(Data items)
════════════════════

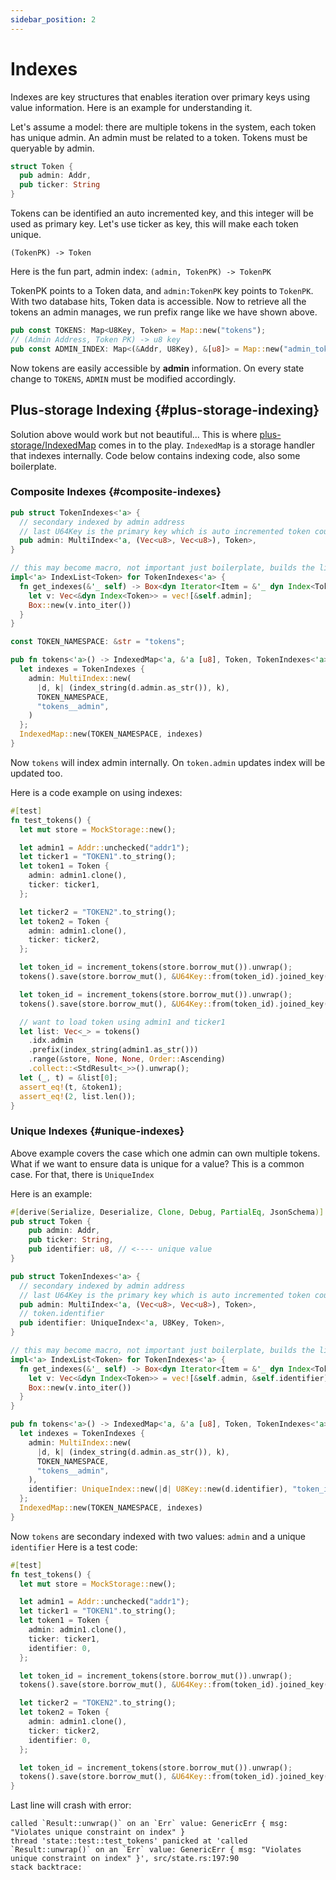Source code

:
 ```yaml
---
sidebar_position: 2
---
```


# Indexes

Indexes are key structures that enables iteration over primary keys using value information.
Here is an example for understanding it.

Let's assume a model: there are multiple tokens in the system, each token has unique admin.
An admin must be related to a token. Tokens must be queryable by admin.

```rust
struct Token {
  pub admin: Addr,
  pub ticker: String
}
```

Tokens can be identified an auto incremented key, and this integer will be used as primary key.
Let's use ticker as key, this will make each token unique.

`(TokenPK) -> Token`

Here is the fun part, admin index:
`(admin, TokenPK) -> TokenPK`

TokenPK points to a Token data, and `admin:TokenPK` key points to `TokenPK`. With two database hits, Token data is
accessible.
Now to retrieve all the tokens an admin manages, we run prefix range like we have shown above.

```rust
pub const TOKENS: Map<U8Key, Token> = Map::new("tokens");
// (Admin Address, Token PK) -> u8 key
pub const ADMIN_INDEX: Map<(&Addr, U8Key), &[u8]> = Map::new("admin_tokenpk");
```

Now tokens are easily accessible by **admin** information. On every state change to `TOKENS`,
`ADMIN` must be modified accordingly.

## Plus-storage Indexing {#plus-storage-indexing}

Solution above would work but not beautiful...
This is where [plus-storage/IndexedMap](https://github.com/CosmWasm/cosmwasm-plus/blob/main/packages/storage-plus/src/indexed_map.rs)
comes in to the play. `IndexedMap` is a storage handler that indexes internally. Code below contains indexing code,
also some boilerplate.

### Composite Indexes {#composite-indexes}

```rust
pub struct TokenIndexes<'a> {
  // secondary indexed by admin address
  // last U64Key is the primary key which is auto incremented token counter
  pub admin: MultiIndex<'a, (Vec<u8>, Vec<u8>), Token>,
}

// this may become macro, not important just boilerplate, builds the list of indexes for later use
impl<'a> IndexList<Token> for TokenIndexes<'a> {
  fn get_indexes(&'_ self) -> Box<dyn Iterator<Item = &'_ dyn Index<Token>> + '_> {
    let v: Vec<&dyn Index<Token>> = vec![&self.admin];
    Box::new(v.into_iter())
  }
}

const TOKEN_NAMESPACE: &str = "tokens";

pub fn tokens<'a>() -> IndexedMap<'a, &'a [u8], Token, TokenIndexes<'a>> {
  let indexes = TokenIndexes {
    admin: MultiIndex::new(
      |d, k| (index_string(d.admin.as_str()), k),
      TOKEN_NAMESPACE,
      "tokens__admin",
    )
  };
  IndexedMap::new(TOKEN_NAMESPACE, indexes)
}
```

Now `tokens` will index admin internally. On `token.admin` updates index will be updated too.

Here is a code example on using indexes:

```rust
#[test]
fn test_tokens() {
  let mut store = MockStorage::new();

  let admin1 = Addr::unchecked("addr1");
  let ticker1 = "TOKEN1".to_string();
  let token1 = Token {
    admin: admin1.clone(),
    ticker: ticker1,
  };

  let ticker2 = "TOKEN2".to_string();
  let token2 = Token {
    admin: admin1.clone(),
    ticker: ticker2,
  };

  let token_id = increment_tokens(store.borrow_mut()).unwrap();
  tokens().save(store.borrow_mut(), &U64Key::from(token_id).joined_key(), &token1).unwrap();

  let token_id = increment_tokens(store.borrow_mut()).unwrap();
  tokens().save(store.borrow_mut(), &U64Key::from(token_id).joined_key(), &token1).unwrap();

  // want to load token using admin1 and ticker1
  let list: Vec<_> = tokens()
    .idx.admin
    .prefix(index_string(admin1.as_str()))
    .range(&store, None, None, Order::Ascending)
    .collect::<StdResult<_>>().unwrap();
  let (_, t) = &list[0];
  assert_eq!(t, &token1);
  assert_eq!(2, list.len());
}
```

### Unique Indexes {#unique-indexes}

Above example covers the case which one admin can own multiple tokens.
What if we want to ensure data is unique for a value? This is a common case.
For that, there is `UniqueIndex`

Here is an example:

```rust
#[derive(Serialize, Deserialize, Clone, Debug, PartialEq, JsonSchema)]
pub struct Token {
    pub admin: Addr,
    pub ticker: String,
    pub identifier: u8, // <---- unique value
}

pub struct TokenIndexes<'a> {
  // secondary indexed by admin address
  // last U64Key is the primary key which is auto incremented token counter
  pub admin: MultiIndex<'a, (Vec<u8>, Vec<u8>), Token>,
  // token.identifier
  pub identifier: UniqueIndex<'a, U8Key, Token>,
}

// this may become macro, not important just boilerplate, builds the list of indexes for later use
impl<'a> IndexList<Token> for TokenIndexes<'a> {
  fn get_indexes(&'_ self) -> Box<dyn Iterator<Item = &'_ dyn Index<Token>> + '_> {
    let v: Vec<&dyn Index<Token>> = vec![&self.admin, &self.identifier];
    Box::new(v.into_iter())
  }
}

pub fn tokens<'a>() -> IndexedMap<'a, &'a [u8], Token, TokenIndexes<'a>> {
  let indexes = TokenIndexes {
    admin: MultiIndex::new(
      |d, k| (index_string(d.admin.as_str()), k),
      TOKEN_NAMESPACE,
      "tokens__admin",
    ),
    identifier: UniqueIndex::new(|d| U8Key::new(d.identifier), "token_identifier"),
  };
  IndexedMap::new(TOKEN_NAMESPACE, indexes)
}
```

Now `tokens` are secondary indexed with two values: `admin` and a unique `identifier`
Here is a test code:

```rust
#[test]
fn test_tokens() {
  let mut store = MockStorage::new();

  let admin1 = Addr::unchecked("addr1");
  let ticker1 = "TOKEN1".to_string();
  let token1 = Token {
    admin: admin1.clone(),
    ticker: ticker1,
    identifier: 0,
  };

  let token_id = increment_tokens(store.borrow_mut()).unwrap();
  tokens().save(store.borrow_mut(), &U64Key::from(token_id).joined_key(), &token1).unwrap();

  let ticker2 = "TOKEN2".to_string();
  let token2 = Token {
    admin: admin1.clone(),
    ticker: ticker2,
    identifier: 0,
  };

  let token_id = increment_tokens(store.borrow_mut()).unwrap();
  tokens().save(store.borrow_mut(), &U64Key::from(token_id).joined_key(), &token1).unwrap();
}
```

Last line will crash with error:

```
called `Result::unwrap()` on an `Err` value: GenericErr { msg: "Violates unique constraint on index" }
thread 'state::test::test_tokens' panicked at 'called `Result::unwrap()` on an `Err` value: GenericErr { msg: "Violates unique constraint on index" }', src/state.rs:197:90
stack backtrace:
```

════════════════════

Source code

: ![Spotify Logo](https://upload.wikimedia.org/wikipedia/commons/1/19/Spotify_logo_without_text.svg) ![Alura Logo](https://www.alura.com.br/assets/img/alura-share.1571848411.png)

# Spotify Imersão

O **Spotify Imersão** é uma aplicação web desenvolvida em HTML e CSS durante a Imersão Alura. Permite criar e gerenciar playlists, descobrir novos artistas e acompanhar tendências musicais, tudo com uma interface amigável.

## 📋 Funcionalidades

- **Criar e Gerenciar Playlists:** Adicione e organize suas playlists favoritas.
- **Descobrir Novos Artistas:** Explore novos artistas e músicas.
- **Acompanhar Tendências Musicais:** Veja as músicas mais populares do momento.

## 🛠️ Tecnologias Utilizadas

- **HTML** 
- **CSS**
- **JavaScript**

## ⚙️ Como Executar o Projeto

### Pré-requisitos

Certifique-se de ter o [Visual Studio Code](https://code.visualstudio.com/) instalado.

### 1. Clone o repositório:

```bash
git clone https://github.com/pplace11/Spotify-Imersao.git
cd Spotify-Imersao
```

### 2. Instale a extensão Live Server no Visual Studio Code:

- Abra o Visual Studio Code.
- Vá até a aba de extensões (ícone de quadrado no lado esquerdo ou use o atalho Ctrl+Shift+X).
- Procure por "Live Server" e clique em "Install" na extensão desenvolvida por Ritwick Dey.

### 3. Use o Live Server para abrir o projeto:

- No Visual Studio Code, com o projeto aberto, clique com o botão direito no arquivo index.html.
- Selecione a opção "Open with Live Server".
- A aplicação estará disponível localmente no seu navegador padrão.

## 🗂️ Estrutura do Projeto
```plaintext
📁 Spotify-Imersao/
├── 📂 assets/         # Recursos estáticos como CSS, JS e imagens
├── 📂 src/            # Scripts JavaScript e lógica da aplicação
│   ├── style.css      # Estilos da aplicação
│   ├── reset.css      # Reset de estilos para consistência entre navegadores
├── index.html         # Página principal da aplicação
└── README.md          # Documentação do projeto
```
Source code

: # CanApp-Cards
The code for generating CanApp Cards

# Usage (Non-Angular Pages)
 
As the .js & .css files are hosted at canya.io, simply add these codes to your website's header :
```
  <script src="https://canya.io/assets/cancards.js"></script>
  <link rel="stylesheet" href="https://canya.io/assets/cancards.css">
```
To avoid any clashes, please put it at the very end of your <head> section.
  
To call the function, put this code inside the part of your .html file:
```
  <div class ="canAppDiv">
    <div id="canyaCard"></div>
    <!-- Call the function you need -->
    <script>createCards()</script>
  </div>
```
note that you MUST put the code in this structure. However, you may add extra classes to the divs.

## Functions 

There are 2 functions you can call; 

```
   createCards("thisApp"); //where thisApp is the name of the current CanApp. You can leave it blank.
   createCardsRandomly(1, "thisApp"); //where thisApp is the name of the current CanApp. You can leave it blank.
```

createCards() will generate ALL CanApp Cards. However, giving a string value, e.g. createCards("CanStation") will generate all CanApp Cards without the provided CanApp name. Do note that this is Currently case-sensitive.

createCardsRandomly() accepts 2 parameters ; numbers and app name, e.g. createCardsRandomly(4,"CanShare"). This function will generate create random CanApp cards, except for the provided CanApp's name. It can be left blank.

════════════════════

• What the task requires
Consider the entries above and return each line with the string "multiple".

• Reply
Let's assume a model: there are multiple tokens in the system, each token has unique admin.
Above example covers the case which one admin can own multiple tokens.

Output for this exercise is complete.